Words Are Not Needed



PhunkyPhresh.Com

September 11 - Lux æterna luceat eis

Monday, September 10, 2012

Lunedi Lunacy

I've always believed in a "doable" exercise programme.


And this seems to me to be highly "doable"!

10 September - 1918: Canine celebrity Rin Tin Tin was born - its an amazing story do click on the link!

Friday, September 07, 2012

Mr. Stanfield's Grand Moving Picture

I've been going through a whole pile of unpublished posts, some dating back to 2008, realizing that a goodly number should just be deleted, others are dated, others kept as examples of good ideas badly executed and then maybe a few that I could complete and post.  This entry was originally intended to be published this past January as I was heading over to London but packing and, as I recall, a technical glitch waylaid it.  What called it to mind is a remarkable slide show on the BBC website of paintings by Clarkson Stanfield.

January 13, 2012 - 1910: The first public radio broadcast takes place; a live performance of the opera Cavalleria rusticana is sent out over the airwaves from the Metropolitan Opera House in New York, New York.

I'm heading off to London tonight - it will be tomorrow I guess by the time this is posted -  to take part in an English tradition that goes back 300 years - the Christmas pantomime. Anyone who has followed this blog will know that I don't mean the "walking against the wind" "trapped in an glass cage" stuff that you see in the summer from buskers who think they are Marcel Marceau.  Pantomime or better yet Panto is that particular form of British entertainment that began when John Rich introduced the characters of Harlequin and company to the London theatre public in 1717.
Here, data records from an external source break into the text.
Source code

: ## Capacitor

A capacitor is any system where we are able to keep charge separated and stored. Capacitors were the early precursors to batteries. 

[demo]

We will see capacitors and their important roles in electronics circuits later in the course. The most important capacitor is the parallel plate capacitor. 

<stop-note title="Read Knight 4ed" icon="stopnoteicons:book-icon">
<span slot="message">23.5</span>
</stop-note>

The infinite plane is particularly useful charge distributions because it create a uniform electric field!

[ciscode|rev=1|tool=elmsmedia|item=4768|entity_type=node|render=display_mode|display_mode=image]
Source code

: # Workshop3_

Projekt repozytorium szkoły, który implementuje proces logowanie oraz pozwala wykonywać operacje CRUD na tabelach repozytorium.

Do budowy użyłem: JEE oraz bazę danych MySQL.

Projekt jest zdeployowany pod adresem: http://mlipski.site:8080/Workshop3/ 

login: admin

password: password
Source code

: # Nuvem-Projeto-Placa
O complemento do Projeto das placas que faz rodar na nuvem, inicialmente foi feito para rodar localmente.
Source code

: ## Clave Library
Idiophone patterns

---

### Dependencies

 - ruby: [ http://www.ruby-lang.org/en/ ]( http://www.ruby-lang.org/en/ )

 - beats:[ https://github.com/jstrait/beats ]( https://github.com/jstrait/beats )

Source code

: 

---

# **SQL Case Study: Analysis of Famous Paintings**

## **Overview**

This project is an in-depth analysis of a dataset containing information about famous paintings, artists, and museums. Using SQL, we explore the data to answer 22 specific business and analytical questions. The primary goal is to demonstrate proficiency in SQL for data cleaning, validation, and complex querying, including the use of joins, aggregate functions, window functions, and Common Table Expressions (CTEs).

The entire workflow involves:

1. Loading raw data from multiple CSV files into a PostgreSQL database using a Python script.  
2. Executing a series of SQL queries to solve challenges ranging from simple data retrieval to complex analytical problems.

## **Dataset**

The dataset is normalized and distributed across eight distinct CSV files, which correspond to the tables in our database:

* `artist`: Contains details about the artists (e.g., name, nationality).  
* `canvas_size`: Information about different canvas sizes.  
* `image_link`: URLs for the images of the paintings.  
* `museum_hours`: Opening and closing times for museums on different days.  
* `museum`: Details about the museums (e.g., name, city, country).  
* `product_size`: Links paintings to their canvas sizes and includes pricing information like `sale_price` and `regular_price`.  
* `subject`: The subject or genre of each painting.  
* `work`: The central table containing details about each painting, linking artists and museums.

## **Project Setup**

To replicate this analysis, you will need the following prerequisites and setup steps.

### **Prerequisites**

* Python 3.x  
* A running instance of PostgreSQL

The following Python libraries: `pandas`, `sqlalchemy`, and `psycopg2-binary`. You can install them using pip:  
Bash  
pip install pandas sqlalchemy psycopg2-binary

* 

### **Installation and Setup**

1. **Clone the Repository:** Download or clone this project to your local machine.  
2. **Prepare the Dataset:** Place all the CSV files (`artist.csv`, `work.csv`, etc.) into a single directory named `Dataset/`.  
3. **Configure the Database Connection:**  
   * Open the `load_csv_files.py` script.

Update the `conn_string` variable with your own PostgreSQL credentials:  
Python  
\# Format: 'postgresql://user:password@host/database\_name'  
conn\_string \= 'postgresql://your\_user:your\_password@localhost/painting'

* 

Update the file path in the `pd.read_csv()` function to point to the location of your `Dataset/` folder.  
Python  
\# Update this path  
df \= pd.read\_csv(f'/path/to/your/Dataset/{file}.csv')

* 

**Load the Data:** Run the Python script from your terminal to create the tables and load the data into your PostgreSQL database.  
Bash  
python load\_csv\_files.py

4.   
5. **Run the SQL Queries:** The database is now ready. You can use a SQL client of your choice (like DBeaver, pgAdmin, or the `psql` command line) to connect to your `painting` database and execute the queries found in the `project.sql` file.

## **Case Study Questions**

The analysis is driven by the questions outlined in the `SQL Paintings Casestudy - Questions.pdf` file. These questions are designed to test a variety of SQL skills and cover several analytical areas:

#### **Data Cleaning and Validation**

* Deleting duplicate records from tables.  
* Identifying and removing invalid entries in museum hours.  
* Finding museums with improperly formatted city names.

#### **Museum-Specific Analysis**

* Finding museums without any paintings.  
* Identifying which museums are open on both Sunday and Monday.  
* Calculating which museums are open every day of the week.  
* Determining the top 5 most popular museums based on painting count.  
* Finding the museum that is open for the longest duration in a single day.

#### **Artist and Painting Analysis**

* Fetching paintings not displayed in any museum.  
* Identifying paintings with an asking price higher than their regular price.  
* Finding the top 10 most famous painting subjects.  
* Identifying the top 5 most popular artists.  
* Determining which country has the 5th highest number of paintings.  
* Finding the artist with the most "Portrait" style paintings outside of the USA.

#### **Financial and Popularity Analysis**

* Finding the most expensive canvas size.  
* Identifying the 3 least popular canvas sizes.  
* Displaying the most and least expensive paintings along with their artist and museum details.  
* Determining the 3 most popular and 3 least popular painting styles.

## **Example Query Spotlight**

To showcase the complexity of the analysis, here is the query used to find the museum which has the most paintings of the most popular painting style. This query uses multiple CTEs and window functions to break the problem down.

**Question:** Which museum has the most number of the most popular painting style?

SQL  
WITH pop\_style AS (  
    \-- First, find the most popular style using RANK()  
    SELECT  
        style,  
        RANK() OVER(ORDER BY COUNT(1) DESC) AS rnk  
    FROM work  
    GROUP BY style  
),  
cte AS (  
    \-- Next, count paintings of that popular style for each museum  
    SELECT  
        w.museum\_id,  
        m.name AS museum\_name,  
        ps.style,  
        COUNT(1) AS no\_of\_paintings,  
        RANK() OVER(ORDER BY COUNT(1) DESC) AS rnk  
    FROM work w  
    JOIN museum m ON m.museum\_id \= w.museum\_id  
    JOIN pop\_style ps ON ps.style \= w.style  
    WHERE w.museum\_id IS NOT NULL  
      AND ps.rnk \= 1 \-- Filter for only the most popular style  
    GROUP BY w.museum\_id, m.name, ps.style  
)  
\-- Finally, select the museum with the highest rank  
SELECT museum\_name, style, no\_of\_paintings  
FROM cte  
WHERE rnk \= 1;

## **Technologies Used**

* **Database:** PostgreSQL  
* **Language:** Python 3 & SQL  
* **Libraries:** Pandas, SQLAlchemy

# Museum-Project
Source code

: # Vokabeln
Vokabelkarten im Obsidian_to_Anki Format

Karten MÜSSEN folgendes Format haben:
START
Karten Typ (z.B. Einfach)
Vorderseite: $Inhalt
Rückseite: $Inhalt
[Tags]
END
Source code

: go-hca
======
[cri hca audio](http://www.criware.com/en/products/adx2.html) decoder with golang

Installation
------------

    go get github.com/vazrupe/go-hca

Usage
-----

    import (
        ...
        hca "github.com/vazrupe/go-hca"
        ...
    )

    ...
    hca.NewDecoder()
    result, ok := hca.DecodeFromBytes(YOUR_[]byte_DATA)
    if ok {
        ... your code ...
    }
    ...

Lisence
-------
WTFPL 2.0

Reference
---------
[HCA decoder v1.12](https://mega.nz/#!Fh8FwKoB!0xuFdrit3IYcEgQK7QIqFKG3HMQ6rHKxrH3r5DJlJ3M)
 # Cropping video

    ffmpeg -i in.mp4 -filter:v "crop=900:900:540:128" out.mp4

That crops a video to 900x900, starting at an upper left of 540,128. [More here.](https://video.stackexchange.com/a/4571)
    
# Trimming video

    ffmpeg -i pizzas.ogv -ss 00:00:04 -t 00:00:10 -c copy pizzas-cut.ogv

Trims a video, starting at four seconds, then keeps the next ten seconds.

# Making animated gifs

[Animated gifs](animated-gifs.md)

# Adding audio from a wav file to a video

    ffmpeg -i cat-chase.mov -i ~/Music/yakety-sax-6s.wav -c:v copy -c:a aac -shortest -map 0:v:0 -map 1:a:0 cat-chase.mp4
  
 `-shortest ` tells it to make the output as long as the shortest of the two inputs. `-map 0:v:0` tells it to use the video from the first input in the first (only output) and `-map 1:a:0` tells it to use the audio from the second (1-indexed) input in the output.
What started off as "low opera" or intermezzi became a very specific form of full length entertainment that has evolved over the past three centuries, changed with the times and tastes, gone through bad periods and now seems to be on a new high.  For many years here in Ottawa we were visited each Christmastide by pantos produced in England by Tudor Davies and brought lock, stock and Dame from England.  Then Ross Petty took over and gave us amongst others a very memorable Aladdin.  But now it seems the only Christmas entertainment we get is another version of The Nutcracker.  So off I go to London to get my dose of panto for this year - and to see Dame Edna Everage in her debut as The Fairy of London in Dick Whittington.  She is one of many "stars" appearing throughout the British Isles in some 120 odd pantos being produced this year.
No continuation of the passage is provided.